OBJECTIVE: The modern treatment protocols in B-cell precursor acute lymphoblastic leukemia (BCP-ALL) are based on the disease's genetic characteristics and response to treatment. We propose a novel five-probe FISH strategy to risk stratify the BCP-ALL and compare its ability with the triple trisomy probe strategy to detect high hyperdiploidy. METHODS: All newly diagnosed BCP-ALL cases were investigated using a five-probe FISH panel that included probes targeting BCR::ABL1 fusion, ETV6::RUNX1 fusion, and break-apart probes for KMT2A, IgH, and CRLF2 rearrangements. Further, a selected number of cases were screened by the triple trisomy probe of 4p11/CEN10/17 (Zytovision, Bremerhaven, Germany) to identify aneuploidy.
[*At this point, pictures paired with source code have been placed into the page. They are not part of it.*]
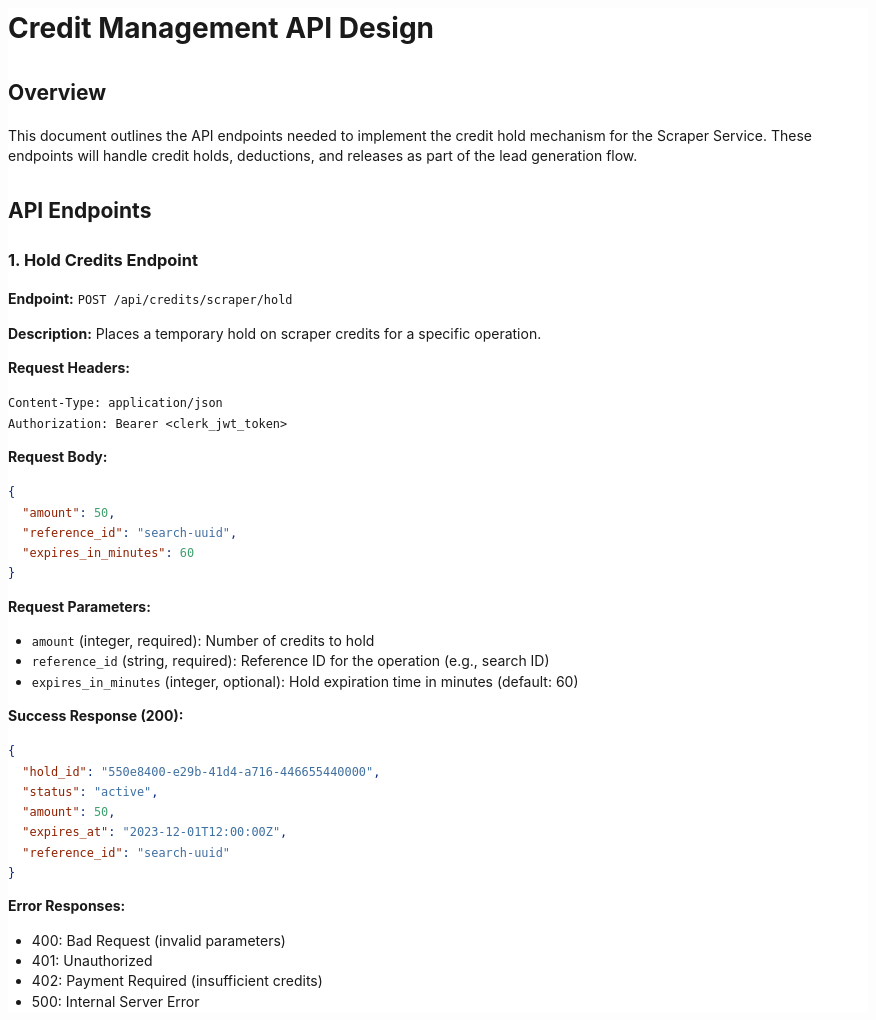 # Credit Management API Design

## Overview

This document outlines the API endpoints needed to implement the credit hold mechanism for the Scraper Service. These endpoints will handle credit holds, deductions, and releases as part of the lead generation flow.

## API Endpoints

### 1. Hold Credits Endpoint

**Endpoint:** `POST /api/credits/scraper/hold`

**Description:** Places a temporary hold on scraper credits for a specific operation.

**Request Headers:**
```
Content-Type: application/json
Authorization: Bearer <clerk_jwt_token>
```

**Request Body:**
```json
{
  "amount": 50,
  "reference_id": "search-uuid",
  "expires_in_minutes": 60
}
```

**Request Parameters:**
- `amount` (integer, required): Number of credits to hold
- `reference_id` (string, required): Reference ID for the operation (e.g., search ID)
- `expires_in_minutes` (integer, optional): Hold expiration time in minutes (default: 60)

**Success Response (200):**
```json
{
  "hold_id": "550e8400-e29b-41d4-a716-446655440000",
  "status": "active",
  "amount": 50,
  "expires_at": "2023-12-01T12:00:00Z",
  "reference_id": "search-uuid"
}
```

**Error Responses:**
- 400: Bad Request (invalid parameters)
- 401: Unauthorized
- 402: Payment Required (insufficient credits)
- 500: Internal Server Error
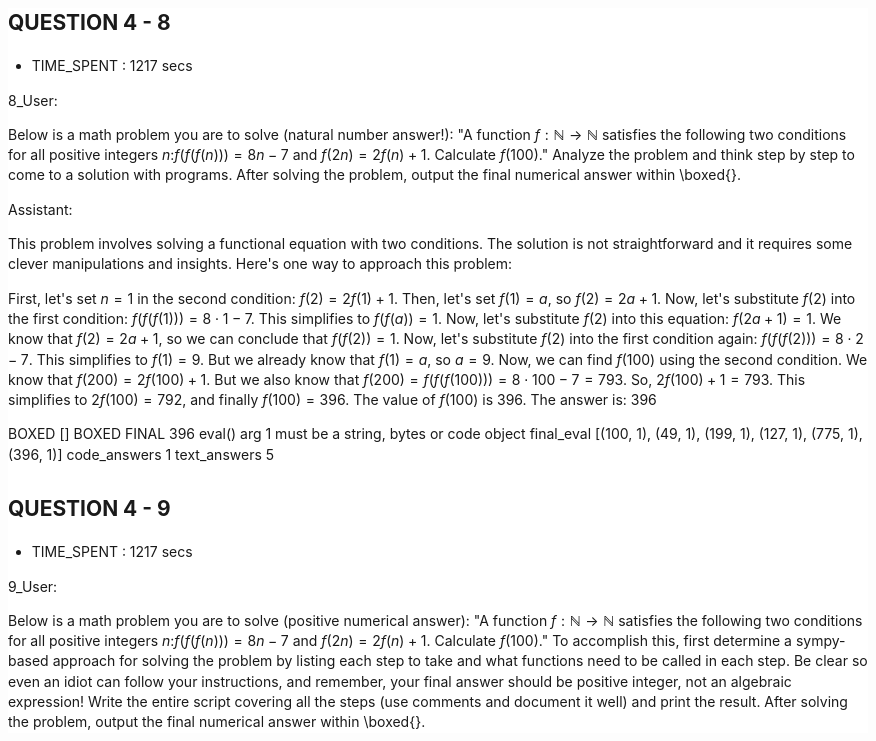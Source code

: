 

## QUESTION 4 - 8 
- TIME_SPENT : 1217 secs

8_User:

Below is a math problem you are to solve (natural number answer!):
"A function $f: \mathbb N \to \mathbb N$ satisfies the following two conditions for all positive integers $n$:$f(f(f(n)))=8n-7$ and $f(2n)=2f(n)+1$. Calculate $f(100)$."
Analyze the problem and think step by step to come to a solution with programs. After solving the problem, output the final numerical answer within \boxed{}.

Assistant:


This problem involves solving a functional equation with two conditions. The solution is not straightforward and it requires some clever manipulations and insights. Here's one way to approach this problem:

First, let's set $n = 1$ in the second condition: $f(2) = 2f(1) + 1$.
Then, let's set $f(1) = a$, so $f(2) = 2a + 1$.
Now, let's substitute $f(2)$ into the first condition: $f(f(f(1))) = 8 \cdot 1 - 7$.
This simplifies to $f(f(a)) = 1$.
Now, let's substitute $f(2)$ into this equation: $f(2a + 1) = 1$.
We know that $f(2) = 2a + 1$, so we can conclude that $f(f(2)) = 1$.
Now, let's substitute $f(2)$ into the first condition again: $f(f(f(2))) = 8 \cdot 2 - 7$.
This simplifies to $f(1) = 9$.
But we already know that $f(1) = a$, so $a = 9$.
Now, we can find $f(100)$ using the second condition. We know that $f(200) = 2f(100) + 1$.
But we also know that $f(200) = f(f(f(100))) = 8 \cdot 100 - 7 = 793$.
So, $2f(100) + 1 = 793$.
This simplifies to $2f(100) = 792$, and finally $f(100) = 396$.
The value of $f(100)$ is 396. The answer is: $396$

BOXED []
BOXED FINAL 396
eval() arg 1 must be a string, bytes or code object final_eval
[(100, 1), (49, 1), (199, 1), (127, 1), (775, 1), (396, 1)]
code_answers 1 text_answers 5



## QUESTION 4 - 9 
- TIME_SPENT : 1217 secs

9_User:

Below is a math problem you are to solve (positive numerical answer):
"A function $f: \mathbb N \to \mathbb N$ satisfies the following two conditions for all positive integers $n$:$f(f(f(n)))=8n-7$ and $f(2n)=2f(n)+1$. Calculate $f(100)$."
To accomplish this, first determine a sympy-based approach for solving the problem by listing each step to take and what functions need to be called in each step. Be clear so even an idiot can follow your instructions, and remember, your final answer should be positive integer, not an algebraic expression!
Write the entire script covering all the steps (use comments and document it well) and print the result. After solving the problem, output the final numerical answer within \boxed{}.
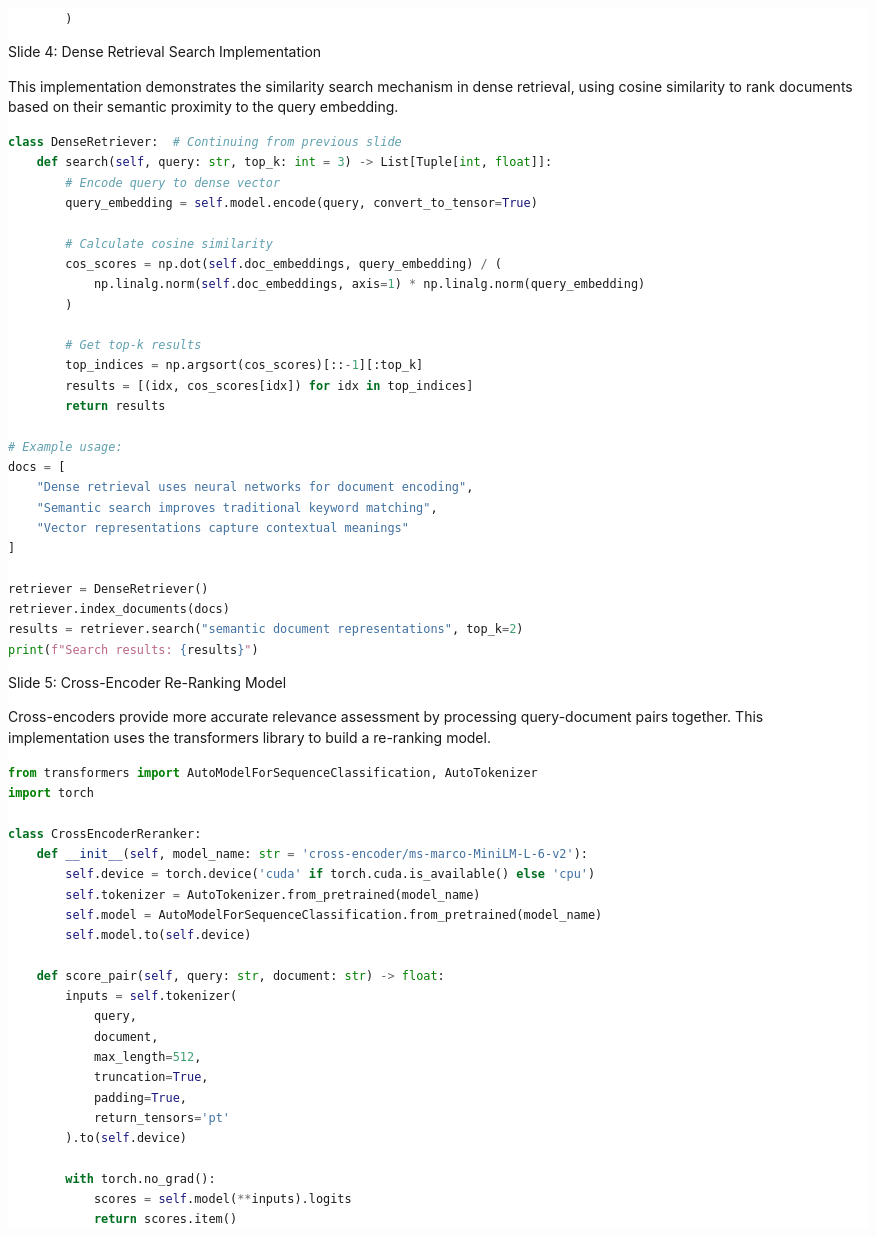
 ```python
        )
```

Slide 4: Dense Retrieval Search Implementation

This implementation demonstrates the similarity search mechanism in dense retrieval, using cosine similarity to rank documents based on their semantic proximity to the query embedding.

```python
class DenseRetriever:  # Continuing from previous slide
    def search(self, query: str, top_k: int = 3) -> List[Tuple[int, float]]:
        # Encode query to dense vector
        query_embedding = self.model.encode(query, convert_to_tensor=True)
        
        # Calculate cosine similarity
        cos_scores = np.dot(self.doc_embeddings, query_embedding) / (
            np.linalg.norm(self.doc_embeddings, axis=1) * np.linalg.norm(query_embedding)
        )
        
        # Get top-k results
        top_indices = np.argsort(cos_scores)[::-1][:top_k]
        results = [(idx, cos_scores[idx]) for idx in top_indices]
        return results

# Example usage:
docs = [
    "Dense retrieval uses neural networks for document encoding",
    "Semantic search improves traditional keyword matching",
    "Vector representations capture contextual meanings"
]

retriever = DenseRetriever()
retriever.index_documents(docs)
results = retriever.search("semantic document representations", top_k=2)
print(f"Search results: {results}")
```

Slide 5: Cross-Encoder Re-Ranking Model

Cross-encoders provide more accurate relevance assessment by processing query-document pairs together. This implementation uses the transformers library to build a re-ranking model.

```python
from transformers import AutoModelForSequenceClassification, AutoTokenizer
import torch

class CrossEncoderReranker:
    def __init__(self, model_name: str = 'cross-encoder/ms-marco-MiniLM-L-6-v2'):
        self.device = torch.device('cuda' if torch.cuda.is_available() else 'cpu')
        self.tokenizer = AutoTokenizer.from_pretrained(model_name)
        self.model = AutoModelForSequenceClassification.from_pretrained(model_name)
        self.model.to(self.device)
        
    def score_pair(self, query: str, document: str) -> float:
        inputs = self.tokenizer(
            query,
            document,
            max_length=512,
            truncation=True,
            padding=True,
            return_tensors='pt'
        ).to(self.device)
        
        with torch.no_grad():
            scores = self.model(**inputs).logits
            return scores.item()
```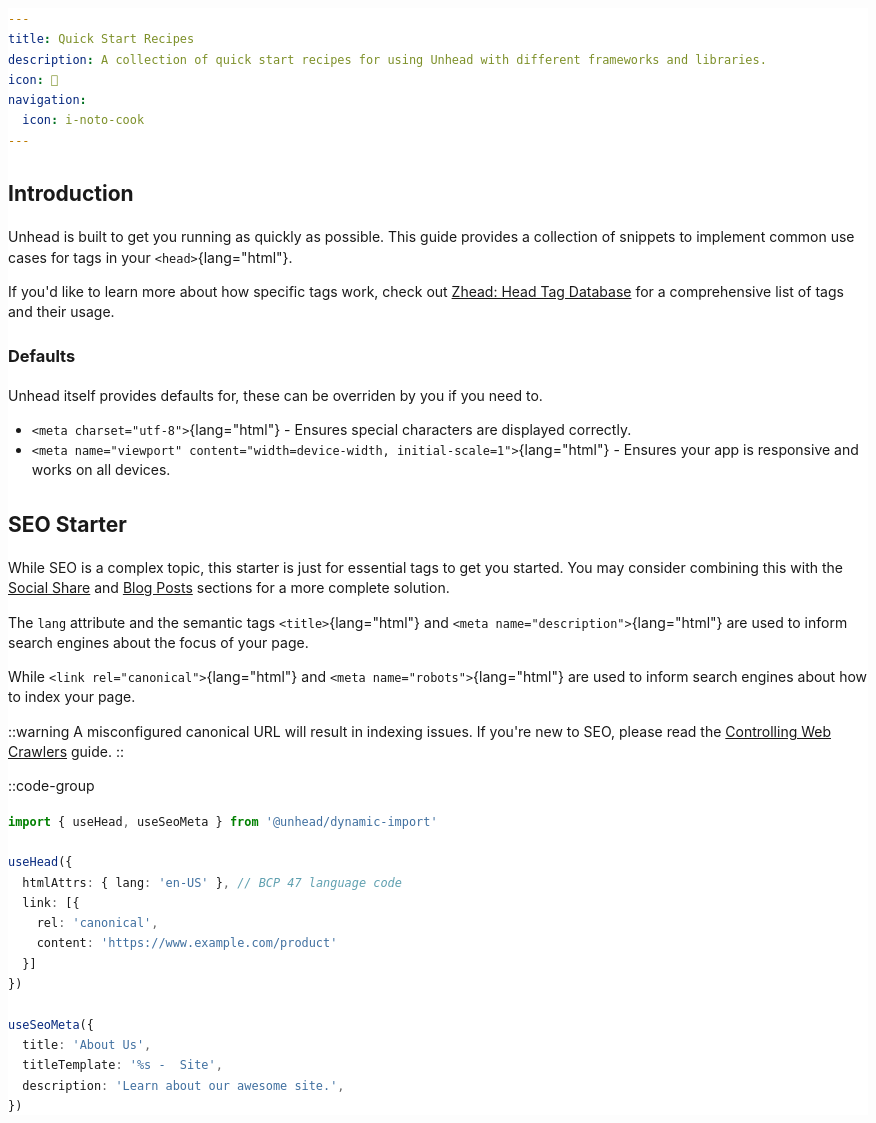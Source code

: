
 ```yaml
---
title: Quick Start Recipes
description: A collection of quick start recipes for using Unhead with different frameworks and libraries.
icon: 📖
navigation:
  icon: i-noto-cook
---
```


## Introduction

Unhead is built to get you running as quickly as possible. This guide provides a collection of snippets
to implement common use cases for tags in your `<head>`{lang="html"}.

If you'd like to learn more about how specific tags work, check out [Zhead: Head Tag Database](https://zhead.dev/) for
a comprehensive list of tags and their usage.

### Defaults

Unhead itself provides defaults for, these can be overriden by you if you need to.

- `<meta charset="utf-8">`{lang="html"} - Ensures special characters are displayed correctly.
- `<meta name="viewport" content="width=device-width, initial-scale=1">`{lang="html"} -
  Ensures your app is responsive and works on all devices.

## SEO Starter

While SEO is a complex topic, this starter is just for essential tags to get you started. You may consider combining this with the
[Social Share](#social-share) and [Blog Posts](#blog-posts) sections for a more complete solution.

The `lang` attribute and the semantic tags `<title>`{lang="html"} and `<meta name="description">`{lang="html"} are used to inform
search engines about the focus of your page.

While `<link rel="canonical">`{lang="html"} and `<meta name="robots">`{lang="html"} are used to inform search engines about how
to index your page.

::warning
A misconfigured canonical URL will result in indexing issues. If you're new to SEO, please read the [Controlling Web Crawlers](https://nuxtseo.com/learn/controlling-crawlers) guide.
::

::code-group

```ts twoslash [useHead() + useSeoMeta()]
import { useHead, useSeoMeta } from '@unhead/dynamic-import'

useHead({
  htmlAttrs: { lang: 'en-US' }, // BCP 47 language code
  link: [{
    rel: 'canonical',
    content: 'https://www.example.com/product'
  }]
})

useSeoMeta({
  title: 'About Us',
  titleTemplate: '%s -  Site',
  description: 'Learn about our awesome site.',
})
```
RESULTS: Of the 380 patients of BCP-ALL screened (≤ 18 years: 57.9%
>
18 years: 42.1%) using this five-probe strategy, we could assign clinically relevant eight risk groups to almost two-thirds of the patients (similar to the available literature). Compared with the widely accepted triple trisomy probe strategy, we found concordant findings in 75.5% of the patients
the triple trisomy probe could not identify high hyperdiploidy in 24.5% of patients. We observed the presence of (non-CRLF2) IgH rearrangement in 5.3% of patients. CONCLUSIONS: We conclude that the proposed five-probe FISH strategy is better equipped to more comprehensively risk stratify BCP-ALL patients, with an increased ability to identify high hyperdiploidy and a subset of Ph-like-BCP-ALL.